[[ The input, beginning ]]

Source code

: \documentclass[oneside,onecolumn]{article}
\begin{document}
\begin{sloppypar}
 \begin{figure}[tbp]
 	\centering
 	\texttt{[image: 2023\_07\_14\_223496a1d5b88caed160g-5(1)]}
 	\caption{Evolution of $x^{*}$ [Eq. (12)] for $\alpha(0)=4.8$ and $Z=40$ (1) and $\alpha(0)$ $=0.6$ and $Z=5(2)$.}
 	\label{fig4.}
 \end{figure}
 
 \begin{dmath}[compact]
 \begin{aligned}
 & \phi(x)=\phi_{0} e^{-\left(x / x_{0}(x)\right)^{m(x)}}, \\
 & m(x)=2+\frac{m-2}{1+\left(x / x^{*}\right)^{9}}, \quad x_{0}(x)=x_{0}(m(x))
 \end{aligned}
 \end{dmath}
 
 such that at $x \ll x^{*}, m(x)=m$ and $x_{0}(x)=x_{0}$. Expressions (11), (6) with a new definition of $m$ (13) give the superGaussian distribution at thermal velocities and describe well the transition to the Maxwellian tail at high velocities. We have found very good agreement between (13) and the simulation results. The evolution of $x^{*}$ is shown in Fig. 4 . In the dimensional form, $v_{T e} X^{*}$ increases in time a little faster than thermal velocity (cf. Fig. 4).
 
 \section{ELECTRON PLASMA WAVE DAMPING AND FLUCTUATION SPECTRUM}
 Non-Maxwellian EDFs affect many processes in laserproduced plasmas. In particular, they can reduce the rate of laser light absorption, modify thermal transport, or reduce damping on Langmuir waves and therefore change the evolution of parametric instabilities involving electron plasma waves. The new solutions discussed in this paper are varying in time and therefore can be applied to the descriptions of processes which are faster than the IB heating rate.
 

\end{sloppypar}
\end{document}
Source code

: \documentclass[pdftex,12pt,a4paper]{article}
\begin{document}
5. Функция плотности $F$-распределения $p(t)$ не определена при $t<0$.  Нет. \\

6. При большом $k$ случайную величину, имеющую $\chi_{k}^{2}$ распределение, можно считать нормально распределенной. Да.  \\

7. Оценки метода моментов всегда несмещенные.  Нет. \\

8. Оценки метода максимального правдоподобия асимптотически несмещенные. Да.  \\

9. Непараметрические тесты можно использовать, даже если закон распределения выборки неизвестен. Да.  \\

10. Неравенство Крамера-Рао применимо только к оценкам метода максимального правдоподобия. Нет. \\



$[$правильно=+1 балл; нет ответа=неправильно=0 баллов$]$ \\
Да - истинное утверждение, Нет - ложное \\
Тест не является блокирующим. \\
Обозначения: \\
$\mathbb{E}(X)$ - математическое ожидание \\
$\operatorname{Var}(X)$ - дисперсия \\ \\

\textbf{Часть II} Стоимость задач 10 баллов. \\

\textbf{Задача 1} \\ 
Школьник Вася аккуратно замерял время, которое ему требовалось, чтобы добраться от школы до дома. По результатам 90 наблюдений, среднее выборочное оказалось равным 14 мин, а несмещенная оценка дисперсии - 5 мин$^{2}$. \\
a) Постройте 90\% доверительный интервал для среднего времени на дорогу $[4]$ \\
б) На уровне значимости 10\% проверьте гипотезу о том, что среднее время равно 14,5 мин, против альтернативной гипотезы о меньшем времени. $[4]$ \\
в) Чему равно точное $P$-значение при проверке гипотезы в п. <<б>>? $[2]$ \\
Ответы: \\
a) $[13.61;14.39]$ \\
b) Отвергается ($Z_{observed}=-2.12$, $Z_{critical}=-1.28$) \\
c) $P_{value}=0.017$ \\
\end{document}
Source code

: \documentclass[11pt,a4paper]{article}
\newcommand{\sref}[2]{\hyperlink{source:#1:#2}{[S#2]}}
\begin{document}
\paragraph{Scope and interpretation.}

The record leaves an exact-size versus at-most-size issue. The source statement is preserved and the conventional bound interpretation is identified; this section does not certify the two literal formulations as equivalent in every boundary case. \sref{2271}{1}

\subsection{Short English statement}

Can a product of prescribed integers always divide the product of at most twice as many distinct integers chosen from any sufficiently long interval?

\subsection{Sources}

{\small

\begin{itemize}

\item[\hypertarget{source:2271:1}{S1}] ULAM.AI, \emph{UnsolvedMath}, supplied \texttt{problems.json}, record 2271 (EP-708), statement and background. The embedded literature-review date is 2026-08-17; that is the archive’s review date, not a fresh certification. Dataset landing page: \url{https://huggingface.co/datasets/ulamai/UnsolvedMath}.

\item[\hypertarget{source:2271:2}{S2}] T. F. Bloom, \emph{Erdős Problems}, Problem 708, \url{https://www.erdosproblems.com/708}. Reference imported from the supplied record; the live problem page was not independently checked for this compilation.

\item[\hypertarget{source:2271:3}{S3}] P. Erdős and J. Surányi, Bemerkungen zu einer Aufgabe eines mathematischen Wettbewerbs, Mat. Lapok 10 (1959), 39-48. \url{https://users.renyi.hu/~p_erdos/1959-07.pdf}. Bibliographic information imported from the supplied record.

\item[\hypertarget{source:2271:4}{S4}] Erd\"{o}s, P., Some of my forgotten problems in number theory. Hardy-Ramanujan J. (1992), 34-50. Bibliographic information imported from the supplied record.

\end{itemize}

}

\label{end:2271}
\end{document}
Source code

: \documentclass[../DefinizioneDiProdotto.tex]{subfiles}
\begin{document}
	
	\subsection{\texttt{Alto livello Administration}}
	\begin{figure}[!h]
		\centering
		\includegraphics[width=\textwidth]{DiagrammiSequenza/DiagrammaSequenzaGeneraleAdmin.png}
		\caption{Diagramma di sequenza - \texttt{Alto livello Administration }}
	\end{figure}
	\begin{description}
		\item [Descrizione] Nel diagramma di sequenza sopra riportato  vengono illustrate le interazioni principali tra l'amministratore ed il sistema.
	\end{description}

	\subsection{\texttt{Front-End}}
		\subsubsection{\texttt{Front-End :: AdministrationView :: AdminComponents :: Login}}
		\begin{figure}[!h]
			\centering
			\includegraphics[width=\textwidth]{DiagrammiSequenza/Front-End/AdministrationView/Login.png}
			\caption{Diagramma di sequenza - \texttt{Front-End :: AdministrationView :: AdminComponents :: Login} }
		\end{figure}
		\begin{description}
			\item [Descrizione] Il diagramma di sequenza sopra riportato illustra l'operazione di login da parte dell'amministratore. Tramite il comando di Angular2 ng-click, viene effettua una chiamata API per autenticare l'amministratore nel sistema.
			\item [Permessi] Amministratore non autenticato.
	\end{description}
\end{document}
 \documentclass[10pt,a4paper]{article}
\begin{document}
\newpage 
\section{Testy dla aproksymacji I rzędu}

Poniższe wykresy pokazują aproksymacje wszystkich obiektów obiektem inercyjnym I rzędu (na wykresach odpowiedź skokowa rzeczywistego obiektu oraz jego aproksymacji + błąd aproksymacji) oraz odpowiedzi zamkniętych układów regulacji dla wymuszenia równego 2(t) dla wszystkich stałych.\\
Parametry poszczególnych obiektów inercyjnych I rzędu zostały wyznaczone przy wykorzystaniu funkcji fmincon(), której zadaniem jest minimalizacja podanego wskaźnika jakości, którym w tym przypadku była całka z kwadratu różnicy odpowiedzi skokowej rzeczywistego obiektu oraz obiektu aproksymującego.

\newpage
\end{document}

[[ The input, end ]]
[[ The input, beginning ]]

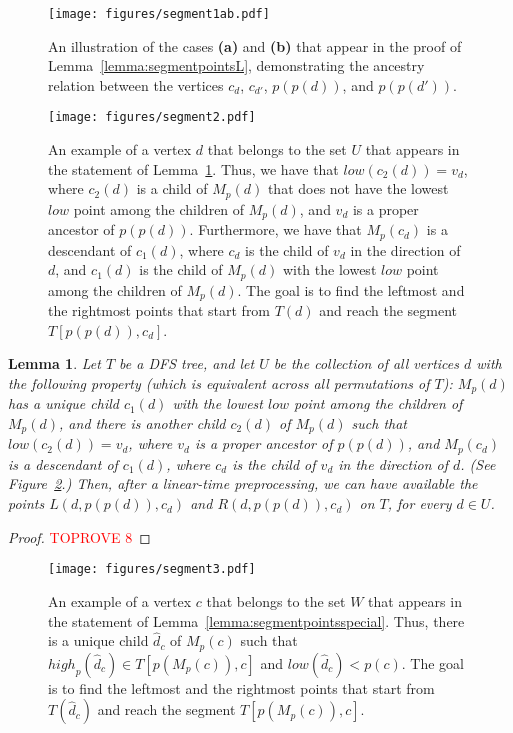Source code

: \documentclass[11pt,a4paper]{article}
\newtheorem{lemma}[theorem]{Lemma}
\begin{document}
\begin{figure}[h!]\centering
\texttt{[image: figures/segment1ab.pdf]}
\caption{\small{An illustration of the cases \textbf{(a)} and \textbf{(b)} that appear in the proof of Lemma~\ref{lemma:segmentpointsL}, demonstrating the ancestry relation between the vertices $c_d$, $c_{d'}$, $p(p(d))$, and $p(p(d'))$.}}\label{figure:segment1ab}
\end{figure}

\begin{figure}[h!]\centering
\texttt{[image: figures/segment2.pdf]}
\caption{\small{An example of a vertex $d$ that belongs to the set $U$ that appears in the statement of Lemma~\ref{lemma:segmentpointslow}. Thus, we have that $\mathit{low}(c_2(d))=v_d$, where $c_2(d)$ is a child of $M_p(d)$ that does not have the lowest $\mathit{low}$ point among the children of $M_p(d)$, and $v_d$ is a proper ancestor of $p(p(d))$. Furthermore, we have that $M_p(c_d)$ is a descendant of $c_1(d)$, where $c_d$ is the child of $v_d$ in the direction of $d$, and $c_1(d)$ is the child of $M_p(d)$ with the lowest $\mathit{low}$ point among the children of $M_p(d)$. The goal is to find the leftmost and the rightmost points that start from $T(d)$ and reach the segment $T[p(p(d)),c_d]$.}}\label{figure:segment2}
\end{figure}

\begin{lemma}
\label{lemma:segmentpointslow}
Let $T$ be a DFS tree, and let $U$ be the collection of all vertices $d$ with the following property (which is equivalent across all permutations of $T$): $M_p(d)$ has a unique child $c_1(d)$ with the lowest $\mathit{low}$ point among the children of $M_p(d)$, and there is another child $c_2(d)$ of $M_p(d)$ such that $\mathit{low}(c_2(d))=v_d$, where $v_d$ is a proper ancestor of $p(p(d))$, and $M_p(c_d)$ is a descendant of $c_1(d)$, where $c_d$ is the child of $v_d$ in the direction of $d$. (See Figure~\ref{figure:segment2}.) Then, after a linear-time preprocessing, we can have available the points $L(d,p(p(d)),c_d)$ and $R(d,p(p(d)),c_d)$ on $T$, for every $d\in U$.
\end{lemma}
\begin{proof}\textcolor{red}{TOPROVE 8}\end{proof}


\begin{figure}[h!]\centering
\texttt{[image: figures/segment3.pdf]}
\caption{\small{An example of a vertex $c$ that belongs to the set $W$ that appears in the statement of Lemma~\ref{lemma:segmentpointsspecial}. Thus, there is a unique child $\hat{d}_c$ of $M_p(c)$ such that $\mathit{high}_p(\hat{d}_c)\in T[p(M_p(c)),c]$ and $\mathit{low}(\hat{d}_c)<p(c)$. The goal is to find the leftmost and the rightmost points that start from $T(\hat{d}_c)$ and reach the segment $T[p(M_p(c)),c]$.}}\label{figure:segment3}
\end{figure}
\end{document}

[[ The input, end ]]
[[ The input, beginning ]]

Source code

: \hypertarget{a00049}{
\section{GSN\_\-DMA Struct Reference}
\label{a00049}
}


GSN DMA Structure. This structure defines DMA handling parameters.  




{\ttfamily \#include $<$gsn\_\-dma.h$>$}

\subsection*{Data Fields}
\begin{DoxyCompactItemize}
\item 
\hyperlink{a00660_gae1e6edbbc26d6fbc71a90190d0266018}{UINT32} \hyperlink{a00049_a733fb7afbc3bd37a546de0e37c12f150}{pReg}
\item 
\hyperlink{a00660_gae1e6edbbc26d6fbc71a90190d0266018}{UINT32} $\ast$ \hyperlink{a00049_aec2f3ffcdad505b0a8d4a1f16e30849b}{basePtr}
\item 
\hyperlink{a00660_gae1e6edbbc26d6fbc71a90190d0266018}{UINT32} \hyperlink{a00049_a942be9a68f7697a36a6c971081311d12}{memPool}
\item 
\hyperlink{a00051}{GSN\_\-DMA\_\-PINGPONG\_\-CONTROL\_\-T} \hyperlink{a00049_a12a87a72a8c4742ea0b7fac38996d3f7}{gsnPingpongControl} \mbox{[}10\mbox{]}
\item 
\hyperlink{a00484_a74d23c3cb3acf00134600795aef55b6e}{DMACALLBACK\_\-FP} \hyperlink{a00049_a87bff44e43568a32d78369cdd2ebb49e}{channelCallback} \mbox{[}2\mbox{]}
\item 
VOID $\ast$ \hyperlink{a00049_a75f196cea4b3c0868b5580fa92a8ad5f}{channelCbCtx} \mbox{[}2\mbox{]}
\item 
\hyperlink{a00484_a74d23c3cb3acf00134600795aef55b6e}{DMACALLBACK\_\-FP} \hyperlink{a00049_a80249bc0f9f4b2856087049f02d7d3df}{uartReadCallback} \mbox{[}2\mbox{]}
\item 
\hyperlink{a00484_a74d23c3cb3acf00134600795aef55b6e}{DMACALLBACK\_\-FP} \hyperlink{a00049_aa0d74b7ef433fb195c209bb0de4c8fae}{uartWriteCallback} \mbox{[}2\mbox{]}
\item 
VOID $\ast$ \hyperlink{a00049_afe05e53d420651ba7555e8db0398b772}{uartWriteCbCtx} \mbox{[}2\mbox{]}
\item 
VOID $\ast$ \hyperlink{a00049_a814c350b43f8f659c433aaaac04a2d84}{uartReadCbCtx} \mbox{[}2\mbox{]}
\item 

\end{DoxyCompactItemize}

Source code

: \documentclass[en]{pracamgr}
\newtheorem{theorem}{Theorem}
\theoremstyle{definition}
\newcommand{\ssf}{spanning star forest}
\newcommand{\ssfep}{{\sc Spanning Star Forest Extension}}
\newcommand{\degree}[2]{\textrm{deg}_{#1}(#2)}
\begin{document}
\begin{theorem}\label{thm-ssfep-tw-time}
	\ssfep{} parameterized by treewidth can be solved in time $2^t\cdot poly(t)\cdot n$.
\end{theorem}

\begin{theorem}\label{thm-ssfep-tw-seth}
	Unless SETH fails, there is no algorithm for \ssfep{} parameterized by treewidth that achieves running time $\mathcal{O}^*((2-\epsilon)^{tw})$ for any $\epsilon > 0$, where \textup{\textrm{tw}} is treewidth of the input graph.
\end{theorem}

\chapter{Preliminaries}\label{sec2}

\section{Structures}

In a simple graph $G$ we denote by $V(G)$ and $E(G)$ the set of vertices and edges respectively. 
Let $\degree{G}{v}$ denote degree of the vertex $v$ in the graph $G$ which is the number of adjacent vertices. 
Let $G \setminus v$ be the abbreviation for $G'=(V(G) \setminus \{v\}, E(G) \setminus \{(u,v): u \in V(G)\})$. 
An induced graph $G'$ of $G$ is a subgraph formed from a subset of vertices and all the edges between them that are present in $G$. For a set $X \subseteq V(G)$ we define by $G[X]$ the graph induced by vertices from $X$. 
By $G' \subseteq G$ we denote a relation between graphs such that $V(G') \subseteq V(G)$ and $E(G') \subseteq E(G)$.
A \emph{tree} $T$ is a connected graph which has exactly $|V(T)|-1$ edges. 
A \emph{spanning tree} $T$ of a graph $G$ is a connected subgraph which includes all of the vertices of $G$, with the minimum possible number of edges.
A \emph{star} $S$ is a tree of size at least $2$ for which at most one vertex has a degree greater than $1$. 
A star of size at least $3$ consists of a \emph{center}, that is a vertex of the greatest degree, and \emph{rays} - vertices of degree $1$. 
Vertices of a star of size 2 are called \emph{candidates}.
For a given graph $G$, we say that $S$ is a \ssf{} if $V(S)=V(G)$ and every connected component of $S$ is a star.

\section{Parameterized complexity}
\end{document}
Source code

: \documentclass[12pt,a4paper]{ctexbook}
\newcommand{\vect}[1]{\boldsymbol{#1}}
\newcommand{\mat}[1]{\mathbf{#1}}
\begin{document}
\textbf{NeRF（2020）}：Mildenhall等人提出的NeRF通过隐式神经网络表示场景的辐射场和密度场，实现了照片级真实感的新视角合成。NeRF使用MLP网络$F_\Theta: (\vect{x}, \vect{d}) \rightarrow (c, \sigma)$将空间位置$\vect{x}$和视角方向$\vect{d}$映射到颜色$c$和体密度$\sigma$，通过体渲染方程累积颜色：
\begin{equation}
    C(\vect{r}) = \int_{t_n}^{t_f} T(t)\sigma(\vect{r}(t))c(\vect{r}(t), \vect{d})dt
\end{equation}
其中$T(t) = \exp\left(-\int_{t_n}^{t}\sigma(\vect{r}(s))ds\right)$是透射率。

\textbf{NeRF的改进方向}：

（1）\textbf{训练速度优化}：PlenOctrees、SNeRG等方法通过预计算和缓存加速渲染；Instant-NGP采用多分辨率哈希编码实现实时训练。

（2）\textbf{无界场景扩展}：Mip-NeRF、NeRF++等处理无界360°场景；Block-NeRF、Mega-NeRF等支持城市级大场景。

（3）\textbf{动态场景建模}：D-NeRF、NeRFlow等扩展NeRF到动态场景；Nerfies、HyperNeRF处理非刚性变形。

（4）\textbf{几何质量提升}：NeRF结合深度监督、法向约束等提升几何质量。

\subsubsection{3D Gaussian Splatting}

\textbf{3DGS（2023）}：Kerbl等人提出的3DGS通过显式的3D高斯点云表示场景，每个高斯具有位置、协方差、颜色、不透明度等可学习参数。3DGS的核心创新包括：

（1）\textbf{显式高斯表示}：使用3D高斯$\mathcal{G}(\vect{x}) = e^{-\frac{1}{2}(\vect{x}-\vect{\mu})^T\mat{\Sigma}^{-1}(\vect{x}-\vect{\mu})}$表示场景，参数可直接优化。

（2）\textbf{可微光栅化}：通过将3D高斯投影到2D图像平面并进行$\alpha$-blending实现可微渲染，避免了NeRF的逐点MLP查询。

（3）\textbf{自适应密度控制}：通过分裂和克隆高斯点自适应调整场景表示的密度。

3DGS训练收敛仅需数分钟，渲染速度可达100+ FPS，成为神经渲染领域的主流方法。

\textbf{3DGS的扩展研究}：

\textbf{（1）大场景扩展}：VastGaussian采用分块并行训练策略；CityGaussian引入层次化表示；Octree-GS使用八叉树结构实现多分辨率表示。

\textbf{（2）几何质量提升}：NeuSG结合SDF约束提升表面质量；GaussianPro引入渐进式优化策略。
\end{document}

[[ The input, end ]]

> _Activity_:
Work out how many lines of the data above contain the string "includegraphics" and give the number alone.

> _Your solution_:
2